▸ Task objective: Return each line of the records holding the string "apresenta".
--- Data provided Enclosed Below ---
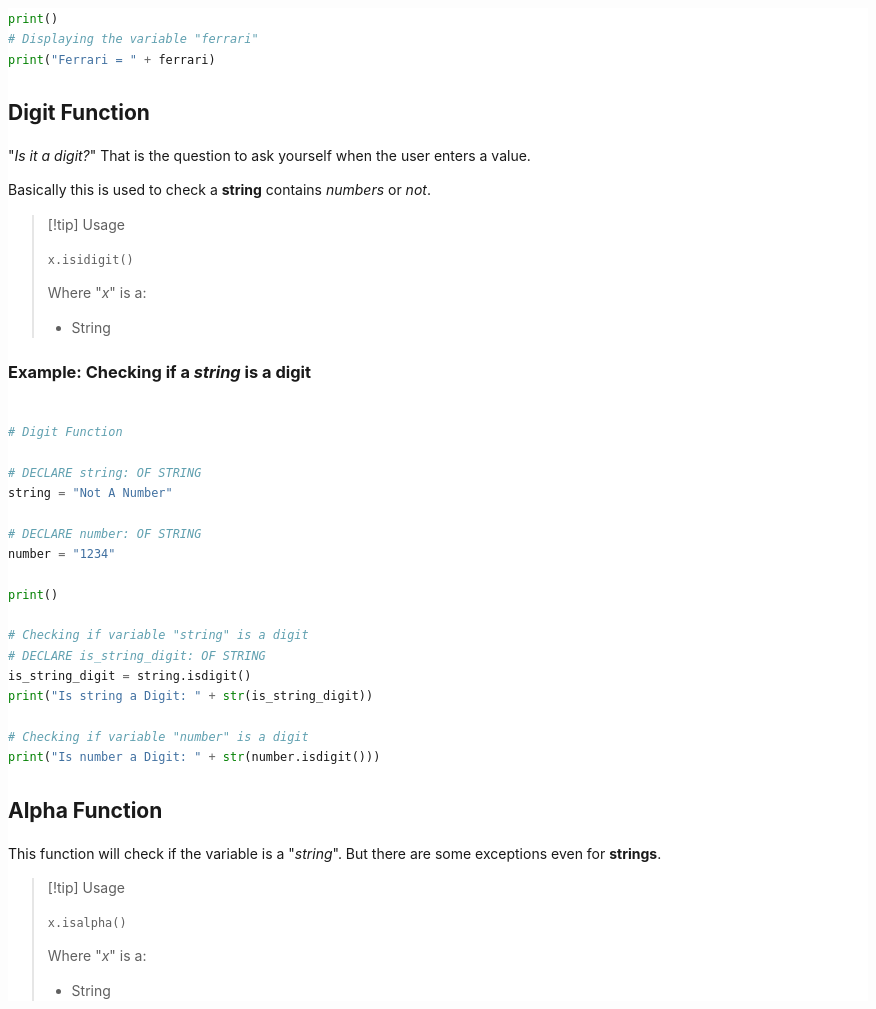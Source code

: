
 ```python
print()
# Displaying the variable "ferrari"
print("Ferrari = " + ferrari)

```

## Digit Function

"*Is it a digit?*" That is the question to ask yourself when the user enters a value.

Basically this is used to check a **string** contains *numbers* or *not*.

>[!tip] Usage
>```python
>x.isidigit()
>```
>Where "*x*" is a:
>- String

### Example: Checking if a *string* is a digit

```python

# Digit Function

# DECLARE string: OF STRING
string = "Not A Number"

# DECLARE number: OF STRING
number = "1234"

print()

# Checking if variable "string" is a digit
# DECLARE is_string_digit: OF STRING
is_string_digit = string.isdigit()
print("Is string a Digit: " + str(is_string_digit))

# Checking if variable "number" is a digit
print("Is number a Digit: " + str(number.isdigit()))

```

## Alpha Function

This function will check if the variable is a "*string*". But there are some exceptions even for **strings**.

>[!tip] Usage
>```python
>x.isalpha()
>```
>Where "*x*" is a:
>- String
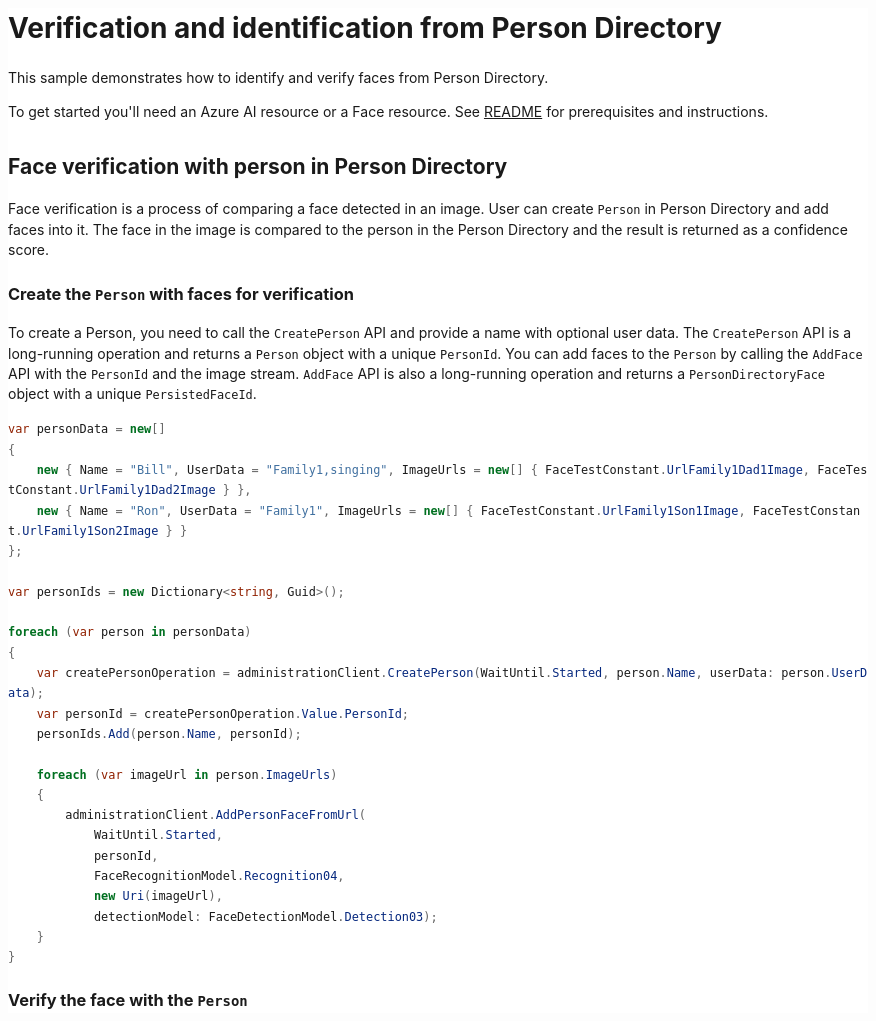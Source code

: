 # Verification and identification from Person Directory

This sample demonstrates how to identify and verify faces from Person Directory.

To get started you'll need an Azure AI resource or a Face resource. See [README][README] for prerequisites and instructions.

## Face verification with person in Person Directory

Face verification is a process of comparing a face detected in an image. User can create `Person` in Person Directory and add faces into it. The face in the image is compared to the person in the Person Directory and the result is returned as a confidence score.

### Create the `Person` with faces for verification

To create a Person, you need to call the `CreatePerson` API and provide a name with optional user data. The `CreatePerson` API is a long-running operation and returns a `Person` object with a unique `PersonId`. You can add faces to the `Person` by calling the `AddFace` API with the `PersonId` and the image stream. `AddFace` API is also a long-running operation and returns a `PersonDirectoryFace` object with a unique `PersistedFaceId`.

```C# Snippet:VerifyFromPersonDirectory_CreatePersonAndAddFace
var personData = new[]
{
    new { Name = "Bill", UserData = "Family1,singing", ImageUrls = new[] { FaceTestConstant.UrlFamily1Dad1Image, FaceTestConstant.UrlFamily1Dad2Image } },
    new { Name = "Ron", UserData = "Family1", ImageUrls = new[] { FaceTestConstant.UrlFamily1Son1Image, FaceTestConstant.UrlFamily1Son2Image } }
};

var personIds = new Dictionary<string, Guid>();

foreach (var person in personData)
{
    var createPersonOperation = administrationClient.CreatePerson(WaitUntil.Started, person.Name, userData: person.UserData);
    var personId = createPersonOperation.Value.PersonId;
    personIds.Add(person.Name, personId);

    foreach (var imageUrl in person.ImageUrls)
    {
        administrationClient.AddPersonFaceFromUrl(
            WaitUntil.Started,
            personId,
            FaceRecognitionModel.Recognition04,
            new Uri(imageUrl),
            detectionModel: FaceDetectionModel.Detection03);
    }
}
```

### Verify the face with the `Person`


[README]: https://github.com/Azure/azure-sdk-for-net/tree/main/sdk/vision/Azure.AI.Vision.Face#getting-started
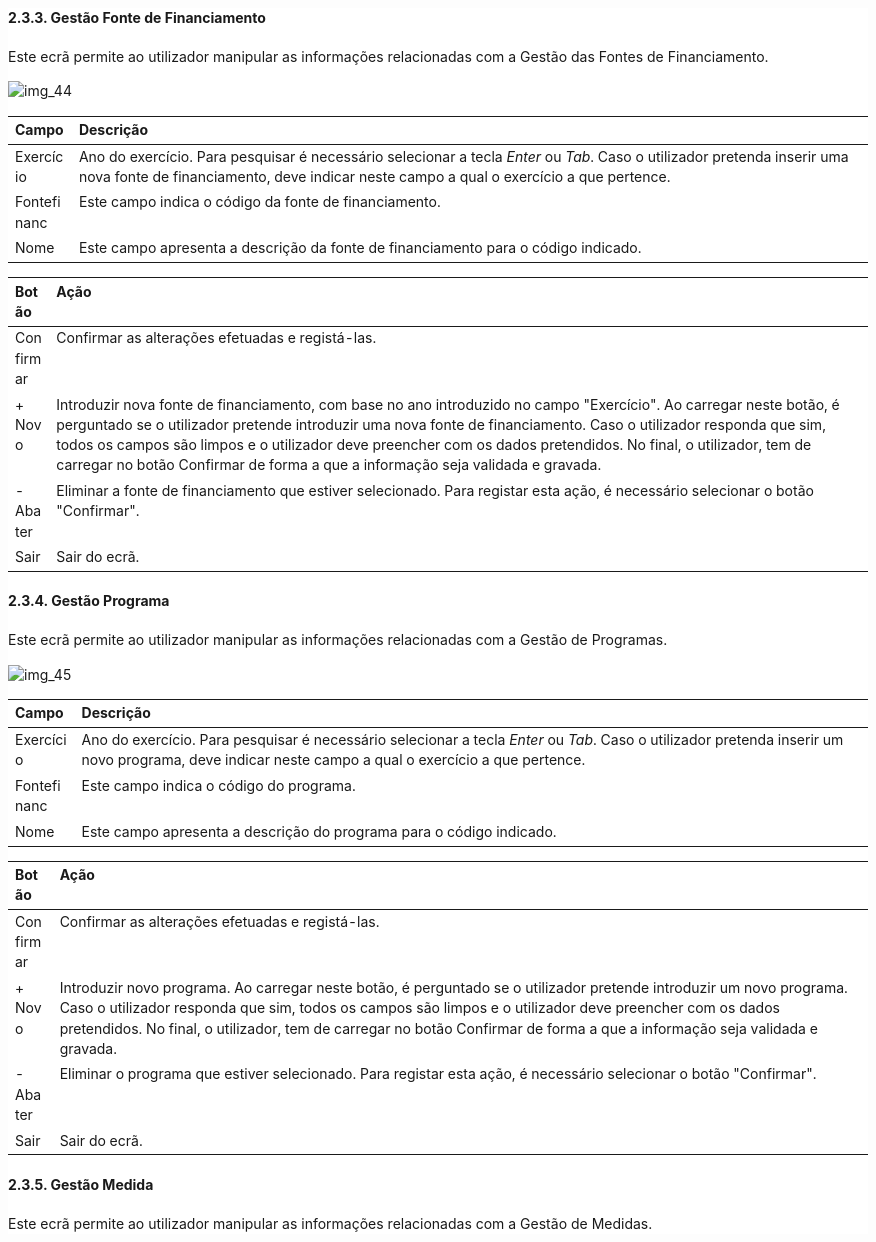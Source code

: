 #### 2.3.3. Gestão Fonte de Financiamento

Este ecrã permite ao utilizador manipular as informações relacionadas com a Gestão das Fontes
de Financiamento.

![img_44](https://spmssicc.github.io/pages/markdown/menus.assets/img_44.png)

| Campo | Descrição |
|:---|:---|
| Exercício | Ano do exercício. Para pesquisar é necessário selecionar a tecla *Enter* ou *Tab*. Caso o utilizador pretenda inserir uma nova fonte de financiamento, deve indicar neste campo a qual o exercício a que pertence. |
| Fontefinanc | Este campo indica o código da fonte de financiamento. |
| Nome | Este campo apresenta a descrição da fonte de financiamento para o código indicado. |

| Botão | Ação |
|:---|:---|
| Confirmar | Confirmar as alterações efetuadas e registá-las. |
| + Novo | Introduzir nova fonte de financiamento, com base no ano introduzido no campo "Exercício". Ao carregar neste botão, é perguntado se o utilizador pretende introduzir uma nova fonte de financiamento. Caso o utilizador responda que sim, todos os campos são limpos e o utilizador deve preencher com os dados pretendidos. No final, o utilizador, tem de carregar no botão Confirmar de forma a que a informação seja validada e gravada. |
| - Abater |  Eliminar a fonte de financiamento que estiver selecionado. Para registar esta ação, é necessário selecionar o botão "Confirmar". |
| Sair | Sair do ecrã. |

#### 2.3.4. Gestão Programa

Este ecrã permite ao utilizador manipular as informações relacionadas com a Gestão de
Programas.

![img_45](https://spmssicc.github.io/pages/markdown/menus.assets/img_45.png)

| Campo | Descrição |
|:---|:---|
| Exercício | Ano do exercício. Para pesquisar é necessário selecionar a tecla *Enter* ou *Tab*. Caso o utilizador pretenda inserir um novo programa, deve indicar neste campo a qual o exercício a que pertence. |
| Fontefinanc | Este campo indica o código do programa. |
| Nome | Este campo apresenta a descrição do programa para o código indicado. |

| Botão | Ação |
|:---|:---|
| Confirmar | Confirmar as alterações efetuadas e registá-las. |
| + Novo | Introduzir novo programa. Ao carregar neste botão, é perguntado se o utilizador pretende introduzir um novo programa. Caso o utilizador responda que sim, todos os campos são limpos e o utilizador deve preencher com os dados pretendidos. No final, o utilizador, tem de carregar no botão Confirmar de forma a que a informação seja validada e gravada. |
| - Abater | Eliminar o programa que estiver selecionado. Para registar esta ação, é necessário selecionar o botão "Confirmar". |
| Sair | Sair do ecrã. |

#### 2.3.5. Gestão Medida

Este ecrã permite ao utilizador manipular as informações relacionadas com a Gestão de
Medidas.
--- End of Enclosed Data provided ---
▸ Answer section:
| Nome | Este campo apresenta a descrição da fonte de financiamento para o código indicado. |
| Nome | Este campo apresenta a descrição do programa para o código indicado. |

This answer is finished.